■ YOUR INSTRUCTIONS
In the records below, some lines hold the word "sceneitem". Copy each of those lines.
*** Opening of DATASET RECORDS ***
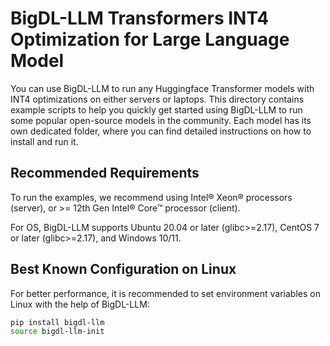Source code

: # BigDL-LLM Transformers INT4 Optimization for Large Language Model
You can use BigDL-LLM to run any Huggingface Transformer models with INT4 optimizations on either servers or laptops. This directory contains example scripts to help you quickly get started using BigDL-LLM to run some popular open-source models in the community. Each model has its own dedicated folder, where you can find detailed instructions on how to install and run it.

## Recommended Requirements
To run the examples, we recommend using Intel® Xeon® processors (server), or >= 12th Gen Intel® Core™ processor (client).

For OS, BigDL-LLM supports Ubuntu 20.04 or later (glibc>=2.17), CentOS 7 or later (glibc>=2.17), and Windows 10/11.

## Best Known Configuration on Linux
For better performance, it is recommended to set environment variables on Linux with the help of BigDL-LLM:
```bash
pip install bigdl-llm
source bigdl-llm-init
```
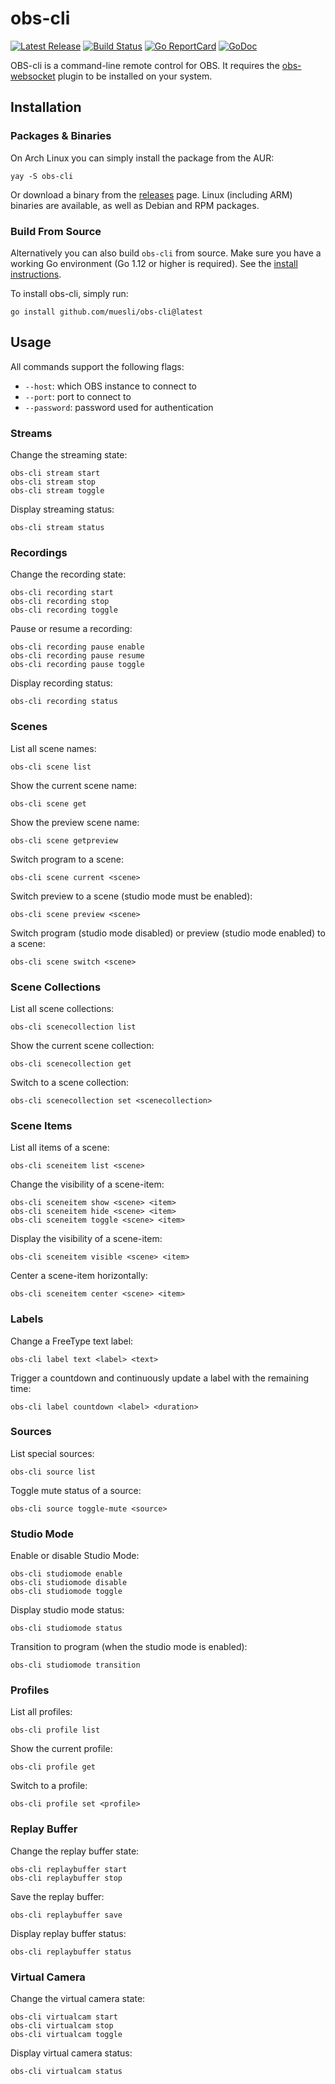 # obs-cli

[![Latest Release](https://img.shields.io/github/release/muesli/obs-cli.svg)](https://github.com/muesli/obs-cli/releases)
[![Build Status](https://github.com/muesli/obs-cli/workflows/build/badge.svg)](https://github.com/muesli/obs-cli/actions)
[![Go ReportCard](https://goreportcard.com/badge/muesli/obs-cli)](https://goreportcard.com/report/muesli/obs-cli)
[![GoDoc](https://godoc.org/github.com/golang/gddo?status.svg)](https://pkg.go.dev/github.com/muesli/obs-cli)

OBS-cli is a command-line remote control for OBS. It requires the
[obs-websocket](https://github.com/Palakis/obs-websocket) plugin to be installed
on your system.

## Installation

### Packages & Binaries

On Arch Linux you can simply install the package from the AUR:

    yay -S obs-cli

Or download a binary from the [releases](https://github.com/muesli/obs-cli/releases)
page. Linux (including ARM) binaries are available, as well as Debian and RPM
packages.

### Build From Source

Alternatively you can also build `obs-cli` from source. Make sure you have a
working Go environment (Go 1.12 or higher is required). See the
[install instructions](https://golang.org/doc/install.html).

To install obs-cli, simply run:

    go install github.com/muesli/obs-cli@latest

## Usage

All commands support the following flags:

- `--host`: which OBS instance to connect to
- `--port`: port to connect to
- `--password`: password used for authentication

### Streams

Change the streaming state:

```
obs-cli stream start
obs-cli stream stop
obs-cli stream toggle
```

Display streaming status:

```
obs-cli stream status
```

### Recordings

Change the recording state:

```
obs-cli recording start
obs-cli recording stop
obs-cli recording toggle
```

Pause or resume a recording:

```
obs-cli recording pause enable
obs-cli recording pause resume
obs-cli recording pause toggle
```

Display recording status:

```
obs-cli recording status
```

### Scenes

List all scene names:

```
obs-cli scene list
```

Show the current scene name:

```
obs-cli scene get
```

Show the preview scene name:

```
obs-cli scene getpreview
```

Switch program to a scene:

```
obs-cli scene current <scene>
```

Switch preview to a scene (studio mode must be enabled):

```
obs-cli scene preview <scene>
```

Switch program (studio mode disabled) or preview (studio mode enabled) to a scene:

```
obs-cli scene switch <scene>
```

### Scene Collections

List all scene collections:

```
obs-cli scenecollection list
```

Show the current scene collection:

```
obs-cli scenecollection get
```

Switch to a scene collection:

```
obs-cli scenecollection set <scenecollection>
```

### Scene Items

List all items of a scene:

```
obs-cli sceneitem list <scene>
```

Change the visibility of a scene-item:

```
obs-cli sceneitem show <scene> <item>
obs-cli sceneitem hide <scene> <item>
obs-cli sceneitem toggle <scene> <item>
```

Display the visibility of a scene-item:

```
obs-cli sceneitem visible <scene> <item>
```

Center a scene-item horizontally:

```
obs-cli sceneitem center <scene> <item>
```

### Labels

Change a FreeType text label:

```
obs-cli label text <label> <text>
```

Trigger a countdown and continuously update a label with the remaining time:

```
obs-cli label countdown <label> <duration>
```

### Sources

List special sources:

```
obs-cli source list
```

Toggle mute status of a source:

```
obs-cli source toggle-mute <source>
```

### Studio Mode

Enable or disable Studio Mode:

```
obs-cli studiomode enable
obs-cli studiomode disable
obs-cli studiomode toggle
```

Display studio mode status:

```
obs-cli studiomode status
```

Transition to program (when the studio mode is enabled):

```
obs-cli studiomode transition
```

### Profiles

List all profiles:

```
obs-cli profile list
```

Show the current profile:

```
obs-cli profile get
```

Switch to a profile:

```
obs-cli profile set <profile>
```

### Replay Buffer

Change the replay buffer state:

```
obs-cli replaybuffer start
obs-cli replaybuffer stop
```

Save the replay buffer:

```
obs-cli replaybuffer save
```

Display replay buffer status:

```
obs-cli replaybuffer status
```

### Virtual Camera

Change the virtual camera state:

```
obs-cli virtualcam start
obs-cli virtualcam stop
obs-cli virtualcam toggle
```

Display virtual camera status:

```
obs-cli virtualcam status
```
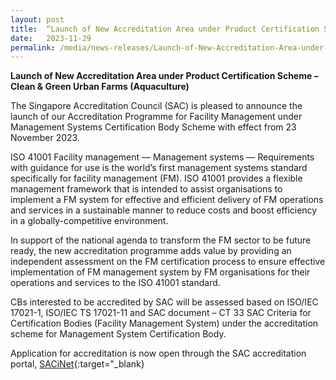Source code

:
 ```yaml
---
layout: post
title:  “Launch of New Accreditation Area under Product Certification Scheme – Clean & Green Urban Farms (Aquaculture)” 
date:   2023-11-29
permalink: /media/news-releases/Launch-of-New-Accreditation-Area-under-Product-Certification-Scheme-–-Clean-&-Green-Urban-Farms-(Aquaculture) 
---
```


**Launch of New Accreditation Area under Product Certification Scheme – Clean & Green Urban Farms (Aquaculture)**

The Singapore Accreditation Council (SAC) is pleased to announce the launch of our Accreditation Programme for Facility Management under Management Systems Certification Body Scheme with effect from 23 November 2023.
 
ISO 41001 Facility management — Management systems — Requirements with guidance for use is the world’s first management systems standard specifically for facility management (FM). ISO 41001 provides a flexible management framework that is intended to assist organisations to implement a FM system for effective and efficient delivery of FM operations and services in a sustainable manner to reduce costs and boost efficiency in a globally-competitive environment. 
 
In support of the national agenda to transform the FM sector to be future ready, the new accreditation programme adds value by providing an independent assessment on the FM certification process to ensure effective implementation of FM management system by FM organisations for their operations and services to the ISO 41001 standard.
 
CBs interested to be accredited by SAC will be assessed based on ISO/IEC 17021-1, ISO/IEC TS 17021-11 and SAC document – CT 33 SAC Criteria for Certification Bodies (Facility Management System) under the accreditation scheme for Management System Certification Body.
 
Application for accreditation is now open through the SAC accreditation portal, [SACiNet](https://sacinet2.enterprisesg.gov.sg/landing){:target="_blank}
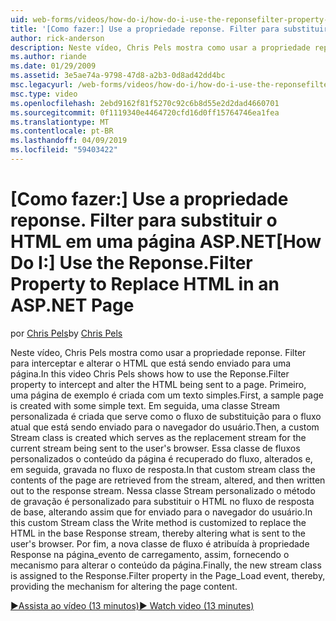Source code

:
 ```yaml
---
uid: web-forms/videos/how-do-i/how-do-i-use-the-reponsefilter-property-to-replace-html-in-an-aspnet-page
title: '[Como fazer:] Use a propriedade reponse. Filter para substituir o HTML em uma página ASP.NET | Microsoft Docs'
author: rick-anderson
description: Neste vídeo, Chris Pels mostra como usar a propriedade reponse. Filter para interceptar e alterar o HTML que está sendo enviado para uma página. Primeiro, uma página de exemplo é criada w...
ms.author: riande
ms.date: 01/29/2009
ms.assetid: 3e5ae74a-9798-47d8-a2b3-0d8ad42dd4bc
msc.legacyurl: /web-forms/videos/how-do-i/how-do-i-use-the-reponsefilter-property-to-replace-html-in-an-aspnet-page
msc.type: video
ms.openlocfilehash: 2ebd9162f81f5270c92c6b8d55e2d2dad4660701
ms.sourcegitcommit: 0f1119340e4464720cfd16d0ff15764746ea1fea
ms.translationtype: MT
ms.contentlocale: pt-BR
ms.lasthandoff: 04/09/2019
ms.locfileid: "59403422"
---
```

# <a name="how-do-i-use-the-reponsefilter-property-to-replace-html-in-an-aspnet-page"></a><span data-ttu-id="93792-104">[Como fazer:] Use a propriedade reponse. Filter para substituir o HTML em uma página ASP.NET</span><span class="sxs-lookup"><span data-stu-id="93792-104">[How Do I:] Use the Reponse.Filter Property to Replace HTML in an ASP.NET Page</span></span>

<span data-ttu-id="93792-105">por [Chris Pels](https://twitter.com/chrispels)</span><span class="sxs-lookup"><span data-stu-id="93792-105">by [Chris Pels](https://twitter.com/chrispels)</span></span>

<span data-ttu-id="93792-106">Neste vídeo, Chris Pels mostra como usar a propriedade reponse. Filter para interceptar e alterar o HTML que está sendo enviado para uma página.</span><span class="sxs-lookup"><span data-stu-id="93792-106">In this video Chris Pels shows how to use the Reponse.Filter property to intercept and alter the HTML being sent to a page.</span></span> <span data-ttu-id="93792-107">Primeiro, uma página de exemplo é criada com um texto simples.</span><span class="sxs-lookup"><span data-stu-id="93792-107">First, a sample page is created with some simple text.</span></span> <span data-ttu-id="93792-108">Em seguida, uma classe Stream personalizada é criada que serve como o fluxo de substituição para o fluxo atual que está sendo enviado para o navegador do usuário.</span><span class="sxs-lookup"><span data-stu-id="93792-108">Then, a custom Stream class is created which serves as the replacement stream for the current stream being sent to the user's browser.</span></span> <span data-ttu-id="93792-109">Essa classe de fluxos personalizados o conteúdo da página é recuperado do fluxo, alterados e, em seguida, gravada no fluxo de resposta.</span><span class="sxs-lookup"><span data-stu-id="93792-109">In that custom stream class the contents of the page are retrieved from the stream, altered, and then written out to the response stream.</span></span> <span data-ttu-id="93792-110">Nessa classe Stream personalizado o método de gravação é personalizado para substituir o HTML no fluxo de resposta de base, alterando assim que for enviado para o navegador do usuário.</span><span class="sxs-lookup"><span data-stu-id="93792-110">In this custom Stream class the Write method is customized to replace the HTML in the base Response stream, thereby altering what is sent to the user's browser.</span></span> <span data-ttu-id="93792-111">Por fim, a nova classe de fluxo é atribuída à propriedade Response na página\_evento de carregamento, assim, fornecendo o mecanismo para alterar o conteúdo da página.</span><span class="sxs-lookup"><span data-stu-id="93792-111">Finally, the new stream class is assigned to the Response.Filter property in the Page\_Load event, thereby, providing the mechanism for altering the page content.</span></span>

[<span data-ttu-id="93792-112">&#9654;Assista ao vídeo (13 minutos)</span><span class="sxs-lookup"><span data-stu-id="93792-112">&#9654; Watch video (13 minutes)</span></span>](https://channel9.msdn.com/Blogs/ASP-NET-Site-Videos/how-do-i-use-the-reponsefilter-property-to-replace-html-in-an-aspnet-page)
*** Close of DATASET RECORDS ***
■ COMPLETED EXERCISE
obs-cli sceneitem list <scene>
obs-cli sceneitem show <scene> <item>
obs-cli sceneitem hide <scene> <item>
obs-cli sceneitem toggle <scene> <item>
obs-cli sceneitem visible <scene> <item>
obs-cli sceneitem center <scene> <item>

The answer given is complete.